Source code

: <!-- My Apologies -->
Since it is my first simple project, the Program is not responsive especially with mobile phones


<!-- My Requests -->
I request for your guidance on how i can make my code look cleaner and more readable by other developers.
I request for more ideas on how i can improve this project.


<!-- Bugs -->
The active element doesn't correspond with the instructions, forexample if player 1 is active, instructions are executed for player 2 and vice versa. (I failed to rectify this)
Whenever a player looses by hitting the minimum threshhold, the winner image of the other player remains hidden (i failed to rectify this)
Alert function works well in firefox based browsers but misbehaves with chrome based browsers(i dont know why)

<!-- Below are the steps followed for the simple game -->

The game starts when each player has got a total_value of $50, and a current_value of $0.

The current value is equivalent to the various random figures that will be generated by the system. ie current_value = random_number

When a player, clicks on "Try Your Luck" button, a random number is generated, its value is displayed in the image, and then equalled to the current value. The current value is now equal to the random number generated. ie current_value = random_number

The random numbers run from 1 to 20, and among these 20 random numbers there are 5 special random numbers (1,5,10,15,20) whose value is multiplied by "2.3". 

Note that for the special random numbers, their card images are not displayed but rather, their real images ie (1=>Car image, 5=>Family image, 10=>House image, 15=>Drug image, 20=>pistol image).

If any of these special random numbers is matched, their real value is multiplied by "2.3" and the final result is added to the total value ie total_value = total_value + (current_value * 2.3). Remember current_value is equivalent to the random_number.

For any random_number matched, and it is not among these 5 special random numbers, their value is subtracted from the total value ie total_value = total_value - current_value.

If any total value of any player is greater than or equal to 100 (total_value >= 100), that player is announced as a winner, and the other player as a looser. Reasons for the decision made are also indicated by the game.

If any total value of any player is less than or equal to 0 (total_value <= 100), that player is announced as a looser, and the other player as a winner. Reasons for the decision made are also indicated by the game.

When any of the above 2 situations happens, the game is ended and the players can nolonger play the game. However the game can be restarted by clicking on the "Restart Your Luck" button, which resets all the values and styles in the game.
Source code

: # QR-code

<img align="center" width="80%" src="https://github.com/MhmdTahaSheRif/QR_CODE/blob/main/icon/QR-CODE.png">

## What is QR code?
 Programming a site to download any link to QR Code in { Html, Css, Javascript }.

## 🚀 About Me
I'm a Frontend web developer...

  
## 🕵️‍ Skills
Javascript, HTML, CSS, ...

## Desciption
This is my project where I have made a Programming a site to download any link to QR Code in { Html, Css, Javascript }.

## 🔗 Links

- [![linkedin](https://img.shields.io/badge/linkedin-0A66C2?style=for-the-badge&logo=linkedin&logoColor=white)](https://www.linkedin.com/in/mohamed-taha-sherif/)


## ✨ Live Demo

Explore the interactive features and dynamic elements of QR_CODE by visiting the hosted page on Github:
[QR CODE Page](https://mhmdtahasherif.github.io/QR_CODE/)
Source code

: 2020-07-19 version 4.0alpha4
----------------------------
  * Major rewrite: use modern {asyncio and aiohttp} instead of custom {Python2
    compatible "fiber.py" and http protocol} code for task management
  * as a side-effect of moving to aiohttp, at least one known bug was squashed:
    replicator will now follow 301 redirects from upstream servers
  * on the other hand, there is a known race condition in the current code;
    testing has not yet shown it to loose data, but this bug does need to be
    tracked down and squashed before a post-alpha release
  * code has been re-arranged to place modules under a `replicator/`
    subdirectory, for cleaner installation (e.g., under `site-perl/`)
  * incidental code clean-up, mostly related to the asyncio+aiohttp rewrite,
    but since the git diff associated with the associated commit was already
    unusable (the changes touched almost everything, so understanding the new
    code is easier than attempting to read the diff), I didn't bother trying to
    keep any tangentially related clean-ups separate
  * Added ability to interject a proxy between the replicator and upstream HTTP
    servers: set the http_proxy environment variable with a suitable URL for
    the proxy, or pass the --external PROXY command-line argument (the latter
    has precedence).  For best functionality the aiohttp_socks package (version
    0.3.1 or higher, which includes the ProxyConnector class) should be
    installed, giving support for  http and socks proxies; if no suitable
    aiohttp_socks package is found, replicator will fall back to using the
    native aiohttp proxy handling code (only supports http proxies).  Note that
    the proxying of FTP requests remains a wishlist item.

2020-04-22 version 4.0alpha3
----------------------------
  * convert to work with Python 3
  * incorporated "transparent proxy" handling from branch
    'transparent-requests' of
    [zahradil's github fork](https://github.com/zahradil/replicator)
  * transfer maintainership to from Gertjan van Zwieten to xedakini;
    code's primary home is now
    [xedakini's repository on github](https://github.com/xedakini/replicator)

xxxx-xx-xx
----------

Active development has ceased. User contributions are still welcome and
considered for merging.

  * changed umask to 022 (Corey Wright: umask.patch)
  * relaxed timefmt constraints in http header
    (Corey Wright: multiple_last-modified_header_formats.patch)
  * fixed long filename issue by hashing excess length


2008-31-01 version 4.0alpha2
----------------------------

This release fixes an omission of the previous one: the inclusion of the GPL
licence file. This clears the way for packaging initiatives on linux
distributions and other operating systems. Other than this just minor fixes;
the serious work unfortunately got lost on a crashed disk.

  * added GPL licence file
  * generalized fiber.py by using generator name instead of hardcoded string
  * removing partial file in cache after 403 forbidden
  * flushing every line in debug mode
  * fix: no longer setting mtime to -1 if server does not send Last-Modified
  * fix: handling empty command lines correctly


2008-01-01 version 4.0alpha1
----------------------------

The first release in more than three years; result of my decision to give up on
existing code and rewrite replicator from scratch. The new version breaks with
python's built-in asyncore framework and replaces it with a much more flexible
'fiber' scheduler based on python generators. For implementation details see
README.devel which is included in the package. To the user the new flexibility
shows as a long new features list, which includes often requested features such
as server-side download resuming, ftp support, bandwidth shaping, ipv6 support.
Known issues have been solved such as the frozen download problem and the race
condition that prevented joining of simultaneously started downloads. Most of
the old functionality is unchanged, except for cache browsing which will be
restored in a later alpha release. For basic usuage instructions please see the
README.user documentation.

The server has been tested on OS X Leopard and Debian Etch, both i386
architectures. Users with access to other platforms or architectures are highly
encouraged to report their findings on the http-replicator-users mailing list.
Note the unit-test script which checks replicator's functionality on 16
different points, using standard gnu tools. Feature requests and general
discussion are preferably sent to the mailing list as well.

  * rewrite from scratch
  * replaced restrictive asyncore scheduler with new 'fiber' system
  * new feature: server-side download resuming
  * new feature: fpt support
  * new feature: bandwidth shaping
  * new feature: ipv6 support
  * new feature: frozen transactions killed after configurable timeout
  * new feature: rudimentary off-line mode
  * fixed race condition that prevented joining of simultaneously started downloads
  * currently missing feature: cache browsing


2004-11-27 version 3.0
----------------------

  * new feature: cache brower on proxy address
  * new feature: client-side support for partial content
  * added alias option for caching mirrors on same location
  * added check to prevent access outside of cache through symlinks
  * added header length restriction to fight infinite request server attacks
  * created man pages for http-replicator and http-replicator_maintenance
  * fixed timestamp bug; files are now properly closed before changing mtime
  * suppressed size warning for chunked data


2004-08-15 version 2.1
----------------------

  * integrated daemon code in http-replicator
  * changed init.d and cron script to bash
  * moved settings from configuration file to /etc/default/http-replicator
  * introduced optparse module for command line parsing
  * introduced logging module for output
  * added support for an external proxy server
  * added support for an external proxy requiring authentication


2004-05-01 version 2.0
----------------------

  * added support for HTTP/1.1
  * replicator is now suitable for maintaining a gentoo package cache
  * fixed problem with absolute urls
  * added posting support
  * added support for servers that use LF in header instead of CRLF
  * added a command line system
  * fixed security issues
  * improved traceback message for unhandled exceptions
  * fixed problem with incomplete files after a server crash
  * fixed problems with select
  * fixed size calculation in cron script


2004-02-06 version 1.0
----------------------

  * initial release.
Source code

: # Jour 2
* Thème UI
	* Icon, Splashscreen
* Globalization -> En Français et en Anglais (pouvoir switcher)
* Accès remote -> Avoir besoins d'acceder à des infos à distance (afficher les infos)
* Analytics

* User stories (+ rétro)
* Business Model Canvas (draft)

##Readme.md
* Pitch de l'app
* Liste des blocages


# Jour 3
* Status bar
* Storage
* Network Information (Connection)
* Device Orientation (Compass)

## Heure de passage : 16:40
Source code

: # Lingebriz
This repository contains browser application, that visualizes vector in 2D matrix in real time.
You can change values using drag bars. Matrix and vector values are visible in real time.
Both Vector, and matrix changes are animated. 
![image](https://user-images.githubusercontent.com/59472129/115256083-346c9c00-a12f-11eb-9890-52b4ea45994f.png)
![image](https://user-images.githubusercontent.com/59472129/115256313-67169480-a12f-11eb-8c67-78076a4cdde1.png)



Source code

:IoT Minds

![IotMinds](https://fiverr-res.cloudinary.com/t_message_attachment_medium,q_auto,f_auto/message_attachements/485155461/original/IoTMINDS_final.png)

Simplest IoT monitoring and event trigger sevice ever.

===============

> **Goal of the exercise**
Whenever a line of the material holds the word "announced", copy it out.

> **Exercise answer**
If any total value of any player is greater than or equal to 100 (total_value >= 100), that player is announced as a winner, and the other player as a looser. Reasons for the decision made are also indicated by the game.
If any total value of any player is less than or equal to 0 (total_value <= 100), that player is announced as a looser, and the other player as a winner. Reasons for the decision made are also indicated by the game.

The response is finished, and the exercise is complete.